Voilà, l'avenir de Jehanne était enfin scellée. La Rébellion allait faire ce qu'on attendait d'elle. Exécuter Jehanne, au grand plaisir des Idoles. Quelle ironie du sort...
***
Arian ne faisait que grogner, son corps ayant entamé la transformation. Salathiel se désola d'un tel spectacle. Le Lycan, enchainé et à terre, résistait à l'envie de lui arracher la tête parce qu'il avait encore l'espoir que son chef change d'avis.
— Depuis quand es-tu réveillé ?
— Qu'as-tu fait, Salathiel ? Je l'ai entendu hurler !
— Elle est vivante, et elle a ri de nos tortures.
— Évidemment ! Elle a été torturée par les Idoles il y a peu.
Salathiel grimaça, visiblement agacé par cette révélation.
— Existe-t-il quelqu'un qui n'était pas au courant pour cette putain d'information !

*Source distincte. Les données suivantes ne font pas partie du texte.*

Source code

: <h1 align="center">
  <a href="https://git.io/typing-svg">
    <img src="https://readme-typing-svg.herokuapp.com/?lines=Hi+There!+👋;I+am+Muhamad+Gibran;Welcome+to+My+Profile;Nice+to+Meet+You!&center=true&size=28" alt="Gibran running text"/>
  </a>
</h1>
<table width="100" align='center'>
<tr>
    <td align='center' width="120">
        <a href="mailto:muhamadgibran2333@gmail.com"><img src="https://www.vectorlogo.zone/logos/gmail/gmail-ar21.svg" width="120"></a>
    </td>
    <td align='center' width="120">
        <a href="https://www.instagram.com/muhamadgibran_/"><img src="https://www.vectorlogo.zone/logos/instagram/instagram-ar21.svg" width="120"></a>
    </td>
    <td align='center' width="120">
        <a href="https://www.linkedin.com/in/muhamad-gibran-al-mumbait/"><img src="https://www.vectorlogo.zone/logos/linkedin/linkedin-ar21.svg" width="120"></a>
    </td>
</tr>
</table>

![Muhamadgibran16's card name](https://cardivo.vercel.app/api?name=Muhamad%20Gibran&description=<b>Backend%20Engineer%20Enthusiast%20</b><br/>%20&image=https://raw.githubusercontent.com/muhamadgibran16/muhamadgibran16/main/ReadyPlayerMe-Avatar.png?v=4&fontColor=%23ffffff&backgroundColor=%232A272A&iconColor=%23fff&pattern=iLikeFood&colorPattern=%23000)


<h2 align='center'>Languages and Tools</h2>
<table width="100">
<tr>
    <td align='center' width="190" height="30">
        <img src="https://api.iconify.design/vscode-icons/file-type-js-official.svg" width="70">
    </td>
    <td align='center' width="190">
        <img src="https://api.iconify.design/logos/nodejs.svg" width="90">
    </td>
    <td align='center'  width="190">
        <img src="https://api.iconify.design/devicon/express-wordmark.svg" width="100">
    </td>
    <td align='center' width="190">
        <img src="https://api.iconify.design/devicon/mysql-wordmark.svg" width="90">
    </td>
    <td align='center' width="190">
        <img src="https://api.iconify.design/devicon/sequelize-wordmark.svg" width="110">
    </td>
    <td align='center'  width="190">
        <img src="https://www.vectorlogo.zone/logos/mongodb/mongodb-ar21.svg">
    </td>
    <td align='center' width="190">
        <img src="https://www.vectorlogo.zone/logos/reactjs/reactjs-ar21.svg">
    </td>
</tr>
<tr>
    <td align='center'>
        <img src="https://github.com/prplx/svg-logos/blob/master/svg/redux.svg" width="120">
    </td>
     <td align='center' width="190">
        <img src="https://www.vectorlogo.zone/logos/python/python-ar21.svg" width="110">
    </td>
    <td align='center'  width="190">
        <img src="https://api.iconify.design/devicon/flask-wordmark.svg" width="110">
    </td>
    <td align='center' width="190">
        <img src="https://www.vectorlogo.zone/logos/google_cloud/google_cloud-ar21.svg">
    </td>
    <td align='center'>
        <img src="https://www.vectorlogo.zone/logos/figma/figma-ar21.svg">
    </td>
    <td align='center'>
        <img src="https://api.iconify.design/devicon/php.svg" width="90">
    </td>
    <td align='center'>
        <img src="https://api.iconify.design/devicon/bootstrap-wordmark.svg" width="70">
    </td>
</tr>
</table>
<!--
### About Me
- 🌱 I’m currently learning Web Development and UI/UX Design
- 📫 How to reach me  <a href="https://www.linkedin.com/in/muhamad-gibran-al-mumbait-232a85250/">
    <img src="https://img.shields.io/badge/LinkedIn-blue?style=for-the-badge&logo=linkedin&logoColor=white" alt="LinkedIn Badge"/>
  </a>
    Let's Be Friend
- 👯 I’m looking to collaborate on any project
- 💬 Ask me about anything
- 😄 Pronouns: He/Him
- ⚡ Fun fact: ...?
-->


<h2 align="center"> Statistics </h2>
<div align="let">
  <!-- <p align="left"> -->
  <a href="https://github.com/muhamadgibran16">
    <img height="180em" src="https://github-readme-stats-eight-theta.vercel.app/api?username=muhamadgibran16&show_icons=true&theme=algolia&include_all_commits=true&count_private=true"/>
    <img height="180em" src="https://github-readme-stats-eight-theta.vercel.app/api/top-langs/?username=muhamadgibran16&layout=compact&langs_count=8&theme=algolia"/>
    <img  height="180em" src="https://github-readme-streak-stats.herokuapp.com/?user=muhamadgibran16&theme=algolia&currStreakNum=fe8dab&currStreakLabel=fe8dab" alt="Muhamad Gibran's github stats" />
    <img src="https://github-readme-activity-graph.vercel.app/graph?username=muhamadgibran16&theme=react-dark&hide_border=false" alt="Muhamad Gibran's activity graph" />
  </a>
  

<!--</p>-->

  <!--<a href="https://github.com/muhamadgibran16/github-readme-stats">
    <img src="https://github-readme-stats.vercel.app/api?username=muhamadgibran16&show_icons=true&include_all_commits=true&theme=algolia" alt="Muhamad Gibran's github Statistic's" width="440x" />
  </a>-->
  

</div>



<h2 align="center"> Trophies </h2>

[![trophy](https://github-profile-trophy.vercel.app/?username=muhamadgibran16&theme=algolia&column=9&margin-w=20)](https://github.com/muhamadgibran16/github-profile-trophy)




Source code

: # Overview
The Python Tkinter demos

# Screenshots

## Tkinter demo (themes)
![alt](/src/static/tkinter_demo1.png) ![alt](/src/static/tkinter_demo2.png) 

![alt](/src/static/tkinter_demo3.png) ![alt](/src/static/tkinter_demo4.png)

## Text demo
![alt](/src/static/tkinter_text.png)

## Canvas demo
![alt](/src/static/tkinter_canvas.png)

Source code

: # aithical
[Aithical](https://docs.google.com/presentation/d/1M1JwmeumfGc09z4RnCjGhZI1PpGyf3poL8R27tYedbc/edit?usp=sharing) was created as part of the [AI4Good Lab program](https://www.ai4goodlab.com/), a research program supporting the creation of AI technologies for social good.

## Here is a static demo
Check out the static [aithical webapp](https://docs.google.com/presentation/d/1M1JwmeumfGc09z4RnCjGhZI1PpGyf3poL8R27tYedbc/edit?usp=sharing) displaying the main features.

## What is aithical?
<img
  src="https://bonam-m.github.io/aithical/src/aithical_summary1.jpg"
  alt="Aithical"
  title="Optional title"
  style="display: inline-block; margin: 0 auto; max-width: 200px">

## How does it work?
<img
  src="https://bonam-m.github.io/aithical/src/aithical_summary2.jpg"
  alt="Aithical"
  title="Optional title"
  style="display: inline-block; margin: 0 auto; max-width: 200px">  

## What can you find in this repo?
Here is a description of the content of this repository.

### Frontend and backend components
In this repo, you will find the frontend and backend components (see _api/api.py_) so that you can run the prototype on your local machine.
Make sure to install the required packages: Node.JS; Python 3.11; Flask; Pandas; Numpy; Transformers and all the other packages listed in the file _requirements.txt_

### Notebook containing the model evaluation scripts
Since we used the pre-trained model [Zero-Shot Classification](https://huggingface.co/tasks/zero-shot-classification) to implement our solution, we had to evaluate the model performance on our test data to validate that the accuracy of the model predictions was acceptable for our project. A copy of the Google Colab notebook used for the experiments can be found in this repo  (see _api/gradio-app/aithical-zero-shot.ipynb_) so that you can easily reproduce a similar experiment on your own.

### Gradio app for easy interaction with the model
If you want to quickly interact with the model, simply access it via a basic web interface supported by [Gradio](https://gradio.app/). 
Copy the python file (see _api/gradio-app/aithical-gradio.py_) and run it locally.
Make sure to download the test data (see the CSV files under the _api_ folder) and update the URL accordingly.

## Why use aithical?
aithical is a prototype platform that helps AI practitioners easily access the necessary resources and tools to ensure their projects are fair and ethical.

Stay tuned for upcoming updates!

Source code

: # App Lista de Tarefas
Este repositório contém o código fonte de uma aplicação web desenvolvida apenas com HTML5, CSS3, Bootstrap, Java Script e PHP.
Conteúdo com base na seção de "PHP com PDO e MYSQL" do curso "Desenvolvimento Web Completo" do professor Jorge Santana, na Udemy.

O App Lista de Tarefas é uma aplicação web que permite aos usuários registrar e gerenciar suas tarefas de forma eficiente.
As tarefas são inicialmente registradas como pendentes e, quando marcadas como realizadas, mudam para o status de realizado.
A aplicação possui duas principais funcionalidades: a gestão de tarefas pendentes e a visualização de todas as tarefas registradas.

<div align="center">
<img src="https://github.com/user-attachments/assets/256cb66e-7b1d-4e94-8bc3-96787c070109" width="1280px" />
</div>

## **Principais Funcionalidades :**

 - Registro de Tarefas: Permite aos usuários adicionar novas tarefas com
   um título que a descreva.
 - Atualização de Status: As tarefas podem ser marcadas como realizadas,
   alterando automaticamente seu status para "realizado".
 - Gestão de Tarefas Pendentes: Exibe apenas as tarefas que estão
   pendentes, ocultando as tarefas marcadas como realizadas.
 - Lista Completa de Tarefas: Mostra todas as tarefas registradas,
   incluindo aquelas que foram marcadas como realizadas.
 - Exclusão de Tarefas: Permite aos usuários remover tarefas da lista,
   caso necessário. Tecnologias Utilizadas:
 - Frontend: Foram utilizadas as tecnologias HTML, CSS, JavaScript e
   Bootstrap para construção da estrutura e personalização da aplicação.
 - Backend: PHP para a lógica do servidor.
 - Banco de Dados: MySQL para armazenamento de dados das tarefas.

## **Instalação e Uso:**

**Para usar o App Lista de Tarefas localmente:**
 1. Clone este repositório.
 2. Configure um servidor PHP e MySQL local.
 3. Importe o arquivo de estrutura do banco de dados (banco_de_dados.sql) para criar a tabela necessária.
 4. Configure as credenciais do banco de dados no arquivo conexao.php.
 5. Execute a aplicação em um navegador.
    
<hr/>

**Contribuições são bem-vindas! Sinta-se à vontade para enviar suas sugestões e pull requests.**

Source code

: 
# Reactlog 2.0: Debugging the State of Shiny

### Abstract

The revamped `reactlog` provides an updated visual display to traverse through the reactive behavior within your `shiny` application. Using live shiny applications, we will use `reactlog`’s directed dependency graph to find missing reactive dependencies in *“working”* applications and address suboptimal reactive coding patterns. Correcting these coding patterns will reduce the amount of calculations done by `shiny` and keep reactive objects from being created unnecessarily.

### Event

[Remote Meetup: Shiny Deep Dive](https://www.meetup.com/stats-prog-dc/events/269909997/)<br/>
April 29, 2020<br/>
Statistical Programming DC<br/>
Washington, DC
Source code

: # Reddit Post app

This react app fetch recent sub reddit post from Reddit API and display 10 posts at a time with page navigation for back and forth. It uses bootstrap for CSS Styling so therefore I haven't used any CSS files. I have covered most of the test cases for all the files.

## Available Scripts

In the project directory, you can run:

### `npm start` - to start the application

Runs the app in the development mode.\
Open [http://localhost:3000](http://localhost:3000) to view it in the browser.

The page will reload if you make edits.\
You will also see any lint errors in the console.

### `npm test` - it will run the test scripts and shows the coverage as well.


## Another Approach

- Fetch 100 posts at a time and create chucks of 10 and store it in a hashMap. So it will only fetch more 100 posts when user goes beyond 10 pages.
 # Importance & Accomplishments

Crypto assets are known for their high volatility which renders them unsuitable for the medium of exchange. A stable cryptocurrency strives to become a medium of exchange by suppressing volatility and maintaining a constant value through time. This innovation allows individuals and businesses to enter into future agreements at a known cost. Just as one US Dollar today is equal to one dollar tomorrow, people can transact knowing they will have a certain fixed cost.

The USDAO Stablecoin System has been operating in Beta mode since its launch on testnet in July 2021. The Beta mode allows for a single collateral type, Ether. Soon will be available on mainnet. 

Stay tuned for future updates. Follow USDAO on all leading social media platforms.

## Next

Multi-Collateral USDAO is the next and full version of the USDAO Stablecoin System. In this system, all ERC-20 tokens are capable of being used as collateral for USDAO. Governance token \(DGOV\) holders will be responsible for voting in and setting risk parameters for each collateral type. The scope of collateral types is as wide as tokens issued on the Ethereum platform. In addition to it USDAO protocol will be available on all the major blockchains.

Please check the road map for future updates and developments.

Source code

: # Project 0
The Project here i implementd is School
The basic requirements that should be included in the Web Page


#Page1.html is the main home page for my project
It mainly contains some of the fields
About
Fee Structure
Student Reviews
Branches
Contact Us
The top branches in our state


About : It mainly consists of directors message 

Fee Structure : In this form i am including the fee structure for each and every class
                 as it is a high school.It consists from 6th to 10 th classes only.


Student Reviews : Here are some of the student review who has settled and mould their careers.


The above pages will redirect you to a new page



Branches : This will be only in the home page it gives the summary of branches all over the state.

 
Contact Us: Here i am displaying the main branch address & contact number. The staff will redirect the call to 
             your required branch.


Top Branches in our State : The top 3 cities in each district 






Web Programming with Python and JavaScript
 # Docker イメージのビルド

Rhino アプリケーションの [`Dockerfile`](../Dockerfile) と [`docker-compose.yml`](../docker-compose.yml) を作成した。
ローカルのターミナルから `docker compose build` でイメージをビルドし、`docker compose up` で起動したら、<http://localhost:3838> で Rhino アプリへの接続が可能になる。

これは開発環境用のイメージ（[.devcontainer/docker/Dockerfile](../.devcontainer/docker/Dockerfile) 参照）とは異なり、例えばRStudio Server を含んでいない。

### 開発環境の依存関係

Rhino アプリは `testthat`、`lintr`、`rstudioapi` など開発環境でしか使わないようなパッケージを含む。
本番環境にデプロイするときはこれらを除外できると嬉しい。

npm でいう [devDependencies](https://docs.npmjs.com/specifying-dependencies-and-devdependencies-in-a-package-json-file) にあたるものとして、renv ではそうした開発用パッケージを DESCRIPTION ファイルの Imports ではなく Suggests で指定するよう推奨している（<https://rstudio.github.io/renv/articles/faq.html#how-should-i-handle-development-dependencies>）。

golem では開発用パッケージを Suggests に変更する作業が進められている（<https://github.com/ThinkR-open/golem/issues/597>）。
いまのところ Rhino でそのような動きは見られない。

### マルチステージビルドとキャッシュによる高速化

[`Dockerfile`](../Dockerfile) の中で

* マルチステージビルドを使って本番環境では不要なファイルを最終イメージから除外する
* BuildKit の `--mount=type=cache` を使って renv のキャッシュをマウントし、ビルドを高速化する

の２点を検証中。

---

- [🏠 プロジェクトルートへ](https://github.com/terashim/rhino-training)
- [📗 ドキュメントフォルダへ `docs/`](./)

Ce haussement de ton figea chacun dans la pièce.
— Salathiel, tu ne peux pas la tuer, intervint Peter. Ce n'est pas pour rien que Jehanne se trouve ici. Les Idoles comptaient sur Ghofrane pour la tuer.
Ghofrane ? Avait-il loupé un épisode ?
Léonis approcha, le détachant tout en lui expliquant en détail ce qu'il s'était passé dans les cachots.
— Leur arme génocidaire, Salathiel. Les Idoles savent être respectueuses. Elles l'auraient tué elles-mêmes.
Chacun se mettait enfin à repenser à Jehanne, à envisager de ne pas la tuer. Il avait simplement suffi que Peter s'exprime... Arian devait l'admettre. Contrairement au dhampire, lui était bien inutile.
— Elles craignent Jehanne, devina Salathiel. Mais c'est insensé. Les Idoles ne craindraient pas un vampire.
Arian ne s'était pas attendu à ça. Les Idoles, créatures immortelles et invincibles, ne pouvaient mourir que d'une seule manière. Tuées une autre Idole. Salathiel n'avait rien d'une Idole, et il était la seule exception, le seul autre tératos à en avoir vaincu une. Il avait tué Orage, un Ancien, défunt chef des Idoles.
Alors que ces créatures arrogantes puissent craindre Jehanne au point de confier sa mort à la Rébellion...
Ghofrane nous a vraiment pris pour des cons lorsqu'elle nous a renseignés sur la position de Jehanne dans ces ruines françaises.
S'ils l'avaient tué, si Arian n'avait pas vu en elle son âme sœur, la Rébellion aurait laissé passer une chance inestimable d'obtenir un atout contre leurs ennemis.
— Mais ça ne change pas qu'elle ne parle pas, reprit Léonis.
— J'ai peut-être une idée pour ça. Mon ami, tu vas pouvoir remplir ce rôle que tu souhaites tant avoir depuis ta rencontre avec elle.
Le chef s'adressait enfin à Arian avec des mots qui lui plaisaient.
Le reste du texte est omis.